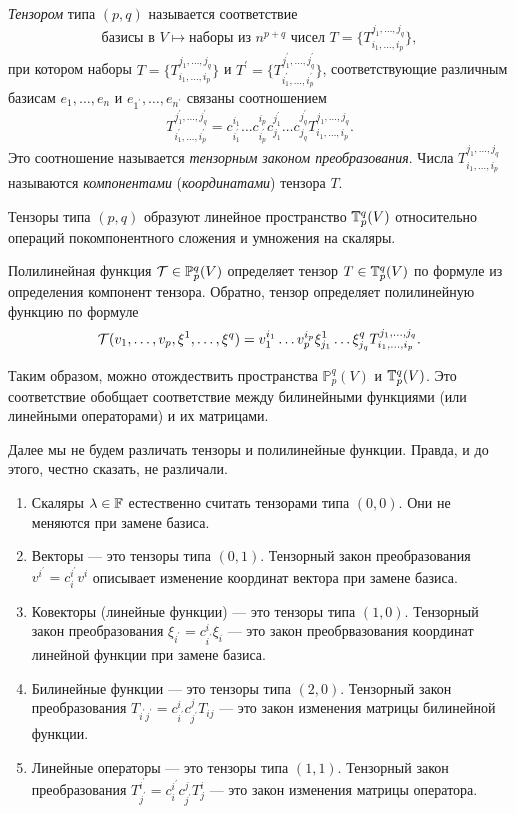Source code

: \begin{definition}
    \textit{Тензором} типа $(p, q)$ называется соответствие
    \[
        \text{базисы в $V$} \mapsto \text{наборы из $n^{p + q}$ чисел $T = \{T_{i_1, \ldots, i_p}^{j_1, \ldots, j_q}\}$},
    \]
    при котором наборы $T = \{T_{i_1, \ldots, i_p}^{j_1, \ldots, j_q}\}$ и $T^\prime = \{T_{i_1^\prime, \ldots, i_p^\prime}^{j_1^\prime, \ldots, j_q^\prime}\}$, соответствующие различным базисам $e_1, \ldots, e_n$ и $e_{1^\prime}, \ldots, e_{n^\prime}$ связаны соотношением
    \[
        T_{i_1^\prime, \ldots, i_p^\prime}^{j_1^\prime, \ldots, j_q^\prime} = c^{i_1}_{i_1^\prime}\ldots c^{i_p}_{i_p^\prime}c^{j_1^\prime}_{j_1}\ldots c^{j_q^\prime}_{j_q}T_{i_1, \ldots, i_p}^{j_1, \ldots, j_q}.
    \]
    Это соотношение называется \textit{тензорным законом преобразования}. Числа $T_{i_1, \ldots, i_p}^{j_1, \ldots, j_q}$ называются \textit{компонентами} (\textit{координатами}) тензора $T$.
\end{definition}

Тензоры типа $(p, q)$ образуют линейное пространство $\mathbb{T}_p^q(V)$ относительно операций покомпонентного сложения и умножения на скаляры.

Полилинейная функция $\mathcal{T} \in \mathbb{P}_p^q(V)$ определяет тензор $T \in \mathbb{T}_p^q(V)$ по формуле из определения компонент тензора. Обратно, тензор определяет полилинейную функцию по формуле
\[
    \mathcal{T}(v_1, \ldots, v_p, \xi^1, \ldots, \xi^q) = v_1^{i_1}\ldots v_p^{i_p}\xi^1_{j_1}\ldots\xi^q_{j_q}T_{i_1, \ldots, i_p}^{j_1, \ldots, j_q}.
\]

Таким образом, можно отождествить пространства $\mathbb{P}_p^q(V)$ и $\mathbb{T}_p^q(V)$. Это соответствие обобщает соответствие между билинейными функциями (или линейными операторами) и их матрицами.

Далее мы не будем различать тензоры и полилинейные функции. Правда, и до этого, честно сказать, не различали.

\begin{example}
    \begin{enumerate}
        \item Скаляры $\lambda \in \mathbb{F}$ естественно считать тензорами типа $(0, 0)$. Они не меняются при замене базиса.
        \item Векторы --- это тензоры типа $(0, 1)$. Тензорный закон преобразования $v^{i^\prime} = c^{i^\prime}_iv^i$ описывает изменение координат вектора при замене базиса.
        \item Ковекторы (линейные функции) --- это тензоры типа $(1, 0)$. Тензорный закон преобразования $\xi_{i^\prime} = c^i_{i^\prime}\xi_i$ --- это закон преобрвазования координат линейной функции при замене базиса.
        \item Билинейные функции --- это тензоры типа $(2, 0)$. Тензорный закон преобразования $T_{i^\prime j^\prime} = c^i_{i^\prime}c^j_{j^\prime}T_{ij}$ --- это закон изменения матрицы билинейной функции.
        \item Линейные операторы --- это тензоры типа $(1, 1)$. Тензорный закон преобразования $T^{i^\prime}_{j^\prime} = c^{i^\prime}_ic^j_{j^\prime}T^i_j$ --- это закон изменения матрицы оператора.
    \end{enumerate}
\end{example}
#####
*Work to complete*
From the line holding "матрицы билинейной функции." through the last line above, reproduce each line exactly and add nothing.

*Expected answer*
        \item Билинейные функции --- это тензоры типа $(2, 0)$. Тензорный закон преобразования $T_{i^\prime j^\prime} = c^i_{i^\prime}c^j_{j^\prime}T_{ij}$ --- это закон изменения матрицы билинейной функции.
        \item Линейные операторы --- это тензоры типа $(1, 1)$. Тензорный закон преобразования $T^{i^\prime}_{j^\prime} = c^{i^\prime}_ic^j_{j^\prime}T^i_j$ --- это закон изменения матрицы оператора.
    \end{enumerate}
\end{example}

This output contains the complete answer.